Eine relativ neue App empfinde ich als ein gutes „on-the-job -Unterstützungstool” und bietet sich v.a. als Übungs-Tool für Einsteiger in der Methodik an: “Systemische Fragen App”
Ein weiterer wertvoller Ansatz aus der Coaching-Welt ist unserer Ansicht nach die Methode „Appreciative Inquiry“. Sie unterstützt einen potentialorientierten Ansatz, der die vorhandenen Ressourcen und Fähigkeiten von Personen und Organisationen in den Fokus stellt. “Appreciation” bedeutet Wahrnehmung, Wertschätzung und Würdigung vorhandener Ressourcen. “Inquiry” kann hier mit Interview, Befragung und einer neugierigen und offenen Haltung bei Teilnehmenden übersetzt werden. Wichtig ist hierbei, dass keine “rosarote Brille” aufgesetzt werden soll, sondern es geht um eine authentische Fokussierung auf Stärken und Ressourcen in Organisationen. Diese Methode kann zum einen als “Haltung” in Gesprächen angewendet werden. Leitfragen können hier sein: Worauf kann man aufbauen? Worin ist jemand sehr gut? Was sind innere Antreiber/innere Motivation einer Person für die Rolle? Wann hatte man Erfolge? Diese Fragen können in der Praxis in ähnlichen Kontexten wie oben skizziert (Entwicklungsgespräche etc.) angewendet werden. Wenn es als methodisches Element in Trainings angewendet wird, interviewen sich Teilnehmende z.B. gegenseitig anhand von ressourcenorientierten Fragen. Diese Methode eignet sich gut in Trainingskontexten von Persönlichkeitsentwicklung, Teamentwicklung und Change Management.

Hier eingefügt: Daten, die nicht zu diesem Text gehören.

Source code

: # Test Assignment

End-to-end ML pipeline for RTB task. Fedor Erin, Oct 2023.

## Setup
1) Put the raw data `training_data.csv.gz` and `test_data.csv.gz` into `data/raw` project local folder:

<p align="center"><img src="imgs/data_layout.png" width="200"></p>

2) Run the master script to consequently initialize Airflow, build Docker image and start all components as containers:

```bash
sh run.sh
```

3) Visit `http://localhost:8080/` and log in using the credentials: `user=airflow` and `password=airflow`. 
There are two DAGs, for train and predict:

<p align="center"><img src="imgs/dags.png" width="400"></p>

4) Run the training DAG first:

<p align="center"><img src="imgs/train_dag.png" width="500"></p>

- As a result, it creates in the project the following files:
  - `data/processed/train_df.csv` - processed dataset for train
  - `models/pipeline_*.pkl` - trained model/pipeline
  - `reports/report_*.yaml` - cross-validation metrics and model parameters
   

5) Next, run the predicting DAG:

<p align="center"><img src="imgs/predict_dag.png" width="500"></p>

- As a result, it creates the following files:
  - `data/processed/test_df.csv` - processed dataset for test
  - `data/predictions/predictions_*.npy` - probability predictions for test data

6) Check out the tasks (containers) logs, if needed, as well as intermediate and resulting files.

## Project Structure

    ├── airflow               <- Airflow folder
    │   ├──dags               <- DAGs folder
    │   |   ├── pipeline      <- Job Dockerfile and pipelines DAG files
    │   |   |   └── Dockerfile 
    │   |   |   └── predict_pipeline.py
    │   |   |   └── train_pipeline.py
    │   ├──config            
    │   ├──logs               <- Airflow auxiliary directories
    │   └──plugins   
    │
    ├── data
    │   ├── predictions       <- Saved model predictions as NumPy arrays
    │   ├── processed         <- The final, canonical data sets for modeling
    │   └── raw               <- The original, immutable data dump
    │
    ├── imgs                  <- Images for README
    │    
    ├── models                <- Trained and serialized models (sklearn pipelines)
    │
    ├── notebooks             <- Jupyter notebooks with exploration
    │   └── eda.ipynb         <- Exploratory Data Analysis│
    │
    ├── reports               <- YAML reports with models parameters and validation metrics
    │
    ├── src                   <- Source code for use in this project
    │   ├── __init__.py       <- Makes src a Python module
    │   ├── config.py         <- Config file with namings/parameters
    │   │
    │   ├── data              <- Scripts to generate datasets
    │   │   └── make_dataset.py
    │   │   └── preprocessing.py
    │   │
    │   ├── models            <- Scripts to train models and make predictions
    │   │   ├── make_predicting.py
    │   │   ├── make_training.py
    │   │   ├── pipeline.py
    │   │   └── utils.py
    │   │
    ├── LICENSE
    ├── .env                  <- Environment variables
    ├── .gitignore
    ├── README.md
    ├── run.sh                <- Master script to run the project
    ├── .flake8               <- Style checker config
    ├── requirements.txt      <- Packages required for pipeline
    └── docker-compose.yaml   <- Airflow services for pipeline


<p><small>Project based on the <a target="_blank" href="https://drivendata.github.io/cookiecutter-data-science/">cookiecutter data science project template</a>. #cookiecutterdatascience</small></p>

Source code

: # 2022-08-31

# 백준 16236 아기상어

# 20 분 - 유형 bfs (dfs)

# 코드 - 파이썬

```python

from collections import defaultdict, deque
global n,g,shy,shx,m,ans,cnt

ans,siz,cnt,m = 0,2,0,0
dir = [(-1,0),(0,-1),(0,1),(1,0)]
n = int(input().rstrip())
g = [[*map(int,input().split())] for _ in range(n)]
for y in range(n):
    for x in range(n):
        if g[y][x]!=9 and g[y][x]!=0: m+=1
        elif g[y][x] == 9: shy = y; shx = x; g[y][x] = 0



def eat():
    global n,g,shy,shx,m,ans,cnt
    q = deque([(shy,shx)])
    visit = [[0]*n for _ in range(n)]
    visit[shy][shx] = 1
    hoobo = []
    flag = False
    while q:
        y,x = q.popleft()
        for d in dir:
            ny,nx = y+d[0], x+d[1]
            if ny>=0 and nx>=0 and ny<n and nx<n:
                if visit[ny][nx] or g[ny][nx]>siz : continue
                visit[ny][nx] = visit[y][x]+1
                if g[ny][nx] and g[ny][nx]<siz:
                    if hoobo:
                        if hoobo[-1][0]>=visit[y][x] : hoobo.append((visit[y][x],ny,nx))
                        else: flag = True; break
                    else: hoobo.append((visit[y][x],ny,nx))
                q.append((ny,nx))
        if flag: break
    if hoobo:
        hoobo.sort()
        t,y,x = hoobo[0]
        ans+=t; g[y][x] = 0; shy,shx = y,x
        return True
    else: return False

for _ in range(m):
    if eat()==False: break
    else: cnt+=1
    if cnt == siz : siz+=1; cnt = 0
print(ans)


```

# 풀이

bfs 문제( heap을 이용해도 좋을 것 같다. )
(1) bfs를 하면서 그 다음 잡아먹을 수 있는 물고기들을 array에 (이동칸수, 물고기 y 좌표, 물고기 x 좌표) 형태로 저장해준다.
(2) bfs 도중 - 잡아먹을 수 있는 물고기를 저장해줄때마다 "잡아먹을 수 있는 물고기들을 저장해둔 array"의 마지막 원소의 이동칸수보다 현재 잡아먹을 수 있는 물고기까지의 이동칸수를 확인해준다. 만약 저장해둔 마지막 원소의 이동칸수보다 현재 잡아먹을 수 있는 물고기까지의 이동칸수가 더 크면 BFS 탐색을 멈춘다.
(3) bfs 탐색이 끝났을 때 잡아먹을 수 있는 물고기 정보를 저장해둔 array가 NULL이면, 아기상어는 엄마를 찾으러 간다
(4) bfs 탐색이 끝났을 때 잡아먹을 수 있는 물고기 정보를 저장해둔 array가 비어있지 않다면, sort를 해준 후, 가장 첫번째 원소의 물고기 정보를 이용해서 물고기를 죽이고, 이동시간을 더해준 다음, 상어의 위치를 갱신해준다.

Böning, U./Fritschle, B. (2005): Coaching fürs Business. Was Coaches, Personaler und Manager über Coaching wissen müssen. Bonn 2005.
Lippmann, E. (2009): Coaching. Angewandte Psychologie für die Beratungspraxis. Heidelberg 2009.
Seliger, R. (2011): Einführung in Grossgruppenmethoden. Heidelberg 2011. (u.a. Ansatz des “Appreciative Inquiry”)
von Schlippe, A./Schweitzer, J. (2003): Lehrbuch der systemischen Therapie und Beratung. Göttingen 2003.